Q: What specific indicators does Tom Lee’s “bottoming signal” refer to?
A: The main indicators include the growth of on-chain active addresses and the institutionalized shift in address types, the significant rebound in transaction volume, miner sell pressure falling to the lowest level in history, and the structural return of ETF capital flows. Together, these indicators point to an improvement in fundamentals as market speculation components decrease and long-term holders and institutional capital gradually enter the market.
Q: How long do analysts’ predicted bottoms usually differ from the market’s actual bottom?
A: The length of the lag varies by market conditions, ranging from several weeks to several months. The main factors causing the lag include the timing of changes in the macro liquidity environment, the speed at which market confidence is rebuilt, and the continued momentum of panic-driven selling. Historical experience shows that improvements in fundamental signals often occur before the formation of the price bottom.
Q: What are the support and resistance levels for current BTC and ETH?
A: As of April 9, 2026, BTC’s short-term support is at $69,000, with a strong resistance level above at $73,000. ETH’s short-term support is in the $2,000 to $2,100 range. After breaking above $2,200, it may be able to test the $2,300 to $2,400 range. If $2,000 is lost, the downside risk points to around $1,800.
Q: Why is a decline in the number of active addresses viewed as a bottoming signal instead?
A: A decline in active addresses usually means that short-term speculators and panic sellers have largely exited, leaving mostly holders that are accumulating over the long term on the network. Historical data shows that the trough in active addresses often aligns with the long-term base-building range that offers the highest profit potential. Behind the market’s “silence” is a substantive reduction in sellable supply.
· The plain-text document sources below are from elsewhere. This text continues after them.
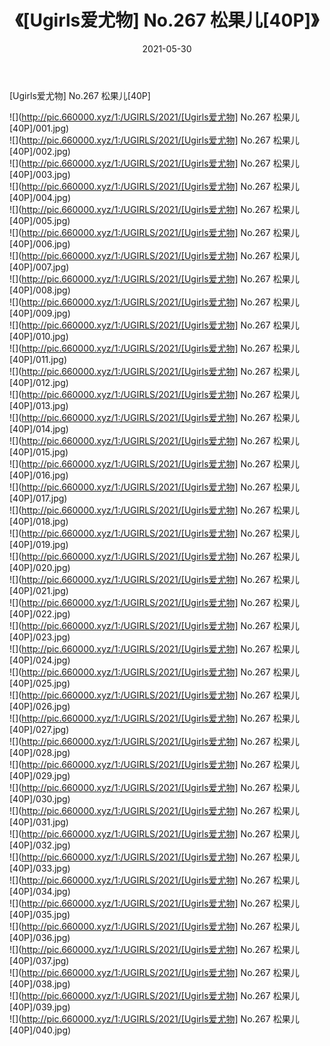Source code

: ﻿---
layout: post
title:  《[Ugirls爱尤物] No.267 松果儿[40P]》
date:   2021-05-30
img: http://pic.660000.xyz/1:/UGIRLS/2021/[Ugirls爱尤物] No.267 松果儿[40P]/000.jpg
categories: [美女, 清纯, 唯美]
---

[Ugirls爱尤物] No.267 松果儿[40P]

  ![](http://pic.660000.xyz/1:/UGIRLS/2021/[Ugirls爱尤物] No.267 松果儿[40P]/001.jpg) <br> ![](http://pic.660000.xyz/1:/UGIRLS/2021/[Ugirls爱尤物] No.267 松果儿[40P]/002.jpg) <br> ![](http://pic.660000.xyz/1:/UGIRLS/2021/[Ugirls爱尤物] No.267 松果儿[40P]/003.jpg) <br> ![](http://pic.660000.xyz/1:/UGIRLS/2021/[Ugirls爱尤物] No.267 松果儿[40P]/004.jpg) <br> ![](http://pic.660000.xyz/1:/UGIRLS/2021/[Ugirls爱尤物] No.267 松果儿[40P]/005.jpg) <br> ![](http://pic.660000.xyz/1:/UGIRLS/2021/[Ugirls爱尤物] No.267 松果儿[40P]/006.jpg) <br> ![](http://pic.660000.xyz/1:/UGIRLS/2021/[Ugirls爱尤物] No.267 松果儿[40P]/007.jpg) <br> ![](http://pic.660000.xyz/1:/UGIRLS/2021/[Ugirls爱尤物] No.267 松果儿[40P]/008.jpg) <br> ![](http://pic.660000.xyz/1:/UGIRLS/2021/[Ugirls爱尤物] No.267 松果儿[40P]/009.jpg) <br> ![](http://pic.660000.xyz/1:/UGIRLS/2021/[Ugirls爱尤物] No.267 松果儿[40P]/010.jpg) <br> ![](http://pic.660000.xyz/1:/UGIRLS/2021/[Ugirls爱尤物] No.267 松果儿[40P]/011.jpg) <br> ![](http://pic.660000.xyz/1:/UGIRLS/2021/[Ugirls爱尤物] No.267 松果儿[40P]/012.jpg) <br> ![](http://pic.660000.xyz/1:/UGIRLS/2021/[Ugirls爱尤物] No.267 松果儿[40P]/013.jpg) <br> ![](http://pic.660000.xyz/1:/UGIRLS/2021/[Ugirls爱尤物] No.267 松果儿[40P]/014.jpg) <br> ![](http://pic.660000.xyz/1:/UGIRLS/2021/[Ugirls爱尤物] No.267 松果儿[40P]/015.jpg) <br> ![](http://pic.660000.xyz/1:/UGIRLS/2021/[Ugirls爱尤物] No.267 松果儿[40P]/016.jpg) <br> ![](http://pic.660000.xyz/1:/UGIRLS/2021/[Ugirls爱尤物] No.267 松果儿[40P]/017.jpg) <br> ![](http://pic.660000.xyz/1:/UGIRLS/2021/[Ugirls爱尤物] No.267 松果儿[40P]/018.jpg) <br> ![](http://pic.660000.xyz/1:/UGIRLS/2021/[Ugirls爱尤物] No.267 松果儿[40P]/019.jpg) <br> ![](http://pic.660000.xyz/1:/UGIRLS/2021/[Ugirls爱尤物] No.267 松果儿[40P]/020.jpg) <br> ![](http://pic.660000.xyz/1:/UGIRLS/2021/[Ugirls爱尤物] No.267 松果儿[40P]/021.jpg) <br> ![](http://pic.660000.xyz/1:/UGIRLS/2021/[Ugirls爱尤物] No.267 松果儿[40P]/022.jpg) <br> ![](http://pic.660000.xyz/1:/UGIRLS/2021/[Ugirls爱尤物] No.267 松果儿[40P]/023.jpg) <br> ![](http://pic.660000.xyz/1:/UGIRLS/2021/[Ugirls爱尤物] No.267 松果儿[40P]/024.jpg) <br> ![](http://pic.660000.xyz/1:/UGIRLS/2021/[Ugirls爱尤物] No.267 松果儿[40P]/025.jpg) <br> ![](http://pic.660000.xyz/1:/UGIRLS/2021/[Ugirls爱尤物] No.267 松果儿[40P]/026.jpg) <br> ![](http://pic.660000.xyz/1:/UGIRLS/2021/[Ugirls爱尤物] No.267 松果儿[40P]/027.jpg) <br> ![](http://pic.660000.xyz/1:/UGIRLS/2021/[Ugirls爱尤物] No.267 松果儿[40P]/028.jpg) <br> ![](http://pic.660000.xyz/1:/UGIRLS/2021/[Ugirls爱尤物] No.267 松果儿[40P]/029.jpg) <br> ![](http://pic.660000.xyz/1:/UGIRLS/2021/[Ugirls爱尤物] No.267 松果儿[40P]/030.jpg) <br> ![](http://pic.660000.xyz/1:/UGIRLS/2021/[Ugirls爱尤物] No.267 松果儿[40P]/031.jpg) <br> ![](http://pic.660000.xyz/1:/UGIRLS/2021/[Ugirls爱尤物] No.267 松果儿[40P]/032.jpg) <br> ![](http://pic.660000.xyz/1:/UGIRLS/2021/[Ugirls爱尤物] No.267 松果儿[40P]/033.jpg) <br> ![](http://pic.660000.xyz/1:/UGIRLS/2021/[Ugirls爱尤物] No.267 松果儿[40P]/034.jpg) <br> ![](http://pic.660000.xyz/1:/UGIRLS/2021/[Ugirls爱尤物] No.267 松果儿[40P]/035.jpg) <br> ![](http://pic.660000.xyz/1:/UGIRLS/2021/[Ugirls爱尤物] No.267 松果儿[40P]/036.jpg) <br> ![](http://pic.660000.xyz/1:/UGIRLS/2021/[Ugirls爱尤物] No.267 松果儿[40P]/037.jpg) <br> ![](http://pic.660000.xyz/1:/UGIRLS/2021/[Ugirls爱尤物] No.267 松果儿[40P]/038.jpg) <br> ![](http://pic.660000.xyz/1:/UGIRLS/2021/[Ugirls爱尤物] No.267 松果儿[40P]/039.jpg) <br> ![](http://pic.660000.xyz/1:/UGIRLS/2021/[Ugirls爱尤物] No.267 松果儿[40P]/040.jpg) <br>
Q: How accurate has Tom Lee’s historical prediction record been?
A: Lee has shown relatively high accuracy in long-term trend judgments, including his framework-level prediction for the Bitcoin value center in 2017 and his 2020 call for a V-shaped rebound in U.S. stocks. However, there is a clear early bias in his short-term price predictions, with significant lags between the timing points of multiple predictions and the actual price trajectory. Therefore, his judgment is better suited as a reference for trends rather than as a basis for short-term timing.